Exercise material START

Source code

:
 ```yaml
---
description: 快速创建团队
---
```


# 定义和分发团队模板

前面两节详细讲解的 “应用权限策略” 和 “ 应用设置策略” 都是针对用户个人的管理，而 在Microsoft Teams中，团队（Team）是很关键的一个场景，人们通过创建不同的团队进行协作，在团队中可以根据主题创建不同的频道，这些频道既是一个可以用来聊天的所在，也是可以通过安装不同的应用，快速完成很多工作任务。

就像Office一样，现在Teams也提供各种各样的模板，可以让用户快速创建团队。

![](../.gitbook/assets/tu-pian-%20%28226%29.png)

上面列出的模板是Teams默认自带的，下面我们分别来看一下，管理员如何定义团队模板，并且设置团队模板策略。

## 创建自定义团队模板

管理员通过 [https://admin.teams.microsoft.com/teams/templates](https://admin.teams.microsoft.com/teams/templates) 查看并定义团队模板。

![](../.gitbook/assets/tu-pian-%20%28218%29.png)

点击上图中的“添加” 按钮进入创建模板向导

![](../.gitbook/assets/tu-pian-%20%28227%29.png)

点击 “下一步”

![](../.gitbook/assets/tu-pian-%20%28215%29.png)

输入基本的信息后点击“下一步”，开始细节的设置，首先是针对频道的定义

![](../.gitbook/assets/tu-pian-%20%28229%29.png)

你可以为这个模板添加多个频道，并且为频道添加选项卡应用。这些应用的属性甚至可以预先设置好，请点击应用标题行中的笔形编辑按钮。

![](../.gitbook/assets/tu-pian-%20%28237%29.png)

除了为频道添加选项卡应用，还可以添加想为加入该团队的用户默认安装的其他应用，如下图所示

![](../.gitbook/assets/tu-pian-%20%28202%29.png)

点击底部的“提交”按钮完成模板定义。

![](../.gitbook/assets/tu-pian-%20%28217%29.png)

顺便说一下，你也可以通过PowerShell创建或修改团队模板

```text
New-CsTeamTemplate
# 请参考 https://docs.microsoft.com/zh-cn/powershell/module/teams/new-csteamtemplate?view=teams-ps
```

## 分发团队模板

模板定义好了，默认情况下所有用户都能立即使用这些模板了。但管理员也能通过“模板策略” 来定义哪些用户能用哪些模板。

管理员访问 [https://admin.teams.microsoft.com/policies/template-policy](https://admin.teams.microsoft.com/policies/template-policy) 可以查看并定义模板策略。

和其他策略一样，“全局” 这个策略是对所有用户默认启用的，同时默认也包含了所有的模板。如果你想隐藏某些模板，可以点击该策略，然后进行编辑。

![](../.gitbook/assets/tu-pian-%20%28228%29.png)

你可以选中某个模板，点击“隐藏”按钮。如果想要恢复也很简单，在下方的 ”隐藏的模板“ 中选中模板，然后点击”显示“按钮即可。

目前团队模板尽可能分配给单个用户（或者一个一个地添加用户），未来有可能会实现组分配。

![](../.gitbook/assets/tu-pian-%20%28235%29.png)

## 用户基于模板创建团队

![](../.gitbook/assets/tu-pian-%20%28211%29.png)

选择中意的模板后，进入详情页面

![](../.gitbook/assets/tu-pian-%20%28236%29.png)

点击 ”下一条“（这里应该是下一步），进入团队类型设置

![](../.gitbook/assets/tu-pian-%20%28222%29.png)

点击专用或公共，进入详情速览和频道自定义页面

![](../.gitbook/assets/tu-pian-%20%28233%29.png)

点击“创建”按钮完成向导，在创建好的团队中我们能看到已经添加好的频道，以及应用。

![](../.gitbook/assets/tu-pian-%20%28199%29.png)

Exercise material END
Exercise material START

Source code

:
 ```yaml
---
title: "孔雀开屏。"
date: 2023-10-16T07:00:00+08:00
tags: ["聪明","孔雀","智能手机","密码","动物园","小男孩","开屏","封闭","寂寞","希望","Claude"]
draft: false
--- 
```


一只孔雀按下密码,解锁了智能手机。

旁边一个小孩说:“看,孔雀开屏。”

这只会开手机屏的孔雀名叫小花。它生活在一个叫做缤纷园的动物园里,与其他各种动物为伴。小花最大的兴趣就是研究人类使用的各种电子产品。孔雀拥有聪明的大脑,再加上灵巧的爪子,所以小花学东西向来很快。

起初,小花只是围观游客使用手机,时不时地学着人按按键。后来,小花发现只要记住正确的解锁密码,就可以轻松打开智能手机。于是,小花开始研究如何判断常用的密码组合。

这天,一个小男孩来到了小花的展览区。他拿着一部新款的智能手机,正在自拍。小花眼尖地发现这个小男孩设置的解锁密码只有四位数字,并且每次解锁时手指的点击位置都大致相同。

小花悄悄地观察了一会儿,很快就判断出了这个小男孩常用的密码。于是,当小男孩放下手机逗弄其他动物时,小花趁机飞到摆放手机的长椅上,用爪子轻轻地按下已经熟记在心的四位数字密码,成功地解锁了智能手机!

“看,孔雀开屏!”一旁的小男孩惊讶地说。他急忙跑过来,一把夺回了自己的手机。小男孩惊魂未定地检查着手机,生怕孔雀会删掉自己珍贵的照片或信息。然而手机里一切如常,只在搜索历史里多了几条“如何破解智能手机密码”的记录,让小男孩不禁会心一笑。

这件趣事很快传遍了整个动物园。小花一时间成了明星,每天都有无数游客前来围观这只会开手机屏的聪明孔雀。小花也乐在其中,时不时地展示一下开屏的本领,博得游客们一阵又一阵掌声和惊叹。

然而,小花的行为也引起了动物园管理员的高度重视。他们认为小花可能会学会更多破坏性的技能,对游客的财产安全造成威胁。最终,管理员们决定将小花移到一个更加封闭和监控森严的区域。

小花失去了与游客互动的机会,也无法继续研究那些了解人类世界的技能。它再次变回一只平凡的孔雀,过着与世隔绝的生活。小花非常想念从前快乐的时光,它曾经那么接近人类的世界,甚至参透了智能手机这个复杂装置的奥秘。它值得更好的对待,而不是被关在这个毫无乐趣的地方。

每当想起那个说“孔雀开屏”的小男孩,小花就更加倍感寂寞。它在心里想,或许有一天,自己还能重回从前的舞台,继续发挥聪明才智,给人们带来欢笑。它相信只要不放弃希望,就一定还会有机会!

Exercise material END
Exercise material START

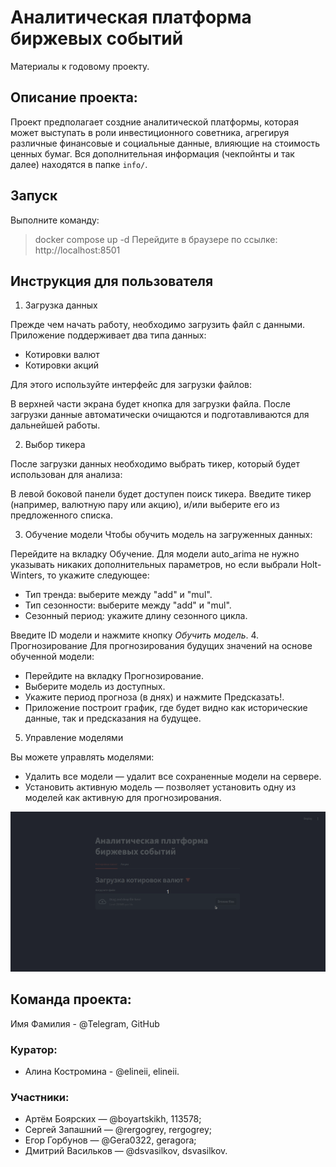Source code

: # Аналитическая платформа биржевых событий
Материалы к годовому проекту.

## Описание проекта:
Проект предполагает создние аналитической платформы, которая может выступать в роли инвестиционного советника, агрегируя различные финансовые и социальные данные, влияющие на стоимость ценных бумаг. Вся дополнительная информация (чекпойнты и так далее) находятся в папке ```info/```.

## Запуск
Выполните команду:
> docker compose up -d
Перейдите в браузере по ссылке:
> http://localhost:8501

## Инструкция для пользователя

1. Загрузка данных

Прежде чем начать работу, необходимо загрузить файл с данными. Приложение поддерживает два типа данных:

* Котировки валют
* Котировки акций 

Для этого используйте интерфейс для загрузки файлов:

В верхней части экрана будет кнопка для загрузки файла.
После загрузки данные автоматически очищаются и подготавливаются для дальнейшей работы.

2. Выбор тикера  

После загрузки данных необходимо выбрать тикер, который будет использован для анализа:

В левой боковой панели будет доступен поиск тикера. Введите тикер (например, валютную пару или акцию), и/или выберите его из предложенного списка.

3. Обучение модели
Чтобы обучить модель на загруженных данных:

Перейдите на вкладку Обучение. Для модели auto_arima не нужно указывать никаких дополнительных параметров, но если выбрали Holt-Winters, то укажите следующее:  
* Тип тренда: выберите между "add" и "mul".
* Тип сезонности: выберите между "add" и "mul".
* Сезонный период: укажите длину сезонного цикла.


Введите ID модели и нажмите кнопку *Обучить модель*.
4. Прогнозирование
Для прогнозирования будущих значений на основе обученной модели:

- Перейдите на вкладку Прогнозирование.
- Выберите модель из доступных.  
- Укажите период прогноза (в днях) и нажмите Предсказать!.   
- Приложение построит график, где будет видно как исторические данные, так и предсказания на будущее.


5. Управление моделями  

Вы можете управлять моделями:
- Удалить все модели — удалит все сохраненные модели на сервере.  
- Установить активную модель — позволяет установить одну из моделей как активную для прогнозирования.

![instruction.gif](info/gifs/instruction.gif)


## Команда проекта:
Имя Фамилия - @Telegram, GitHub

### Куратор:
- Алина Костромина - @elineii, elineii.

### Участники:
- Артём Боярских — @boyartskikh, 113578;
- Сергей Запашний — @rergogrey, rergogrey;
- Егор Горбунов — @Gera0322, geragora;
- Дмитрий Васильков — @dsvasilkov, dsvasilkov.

Exercise material END

What you are asked to do — In these entries, please give the number of lines holding the string "необходимо" and nothing more.

Reply to the task — 2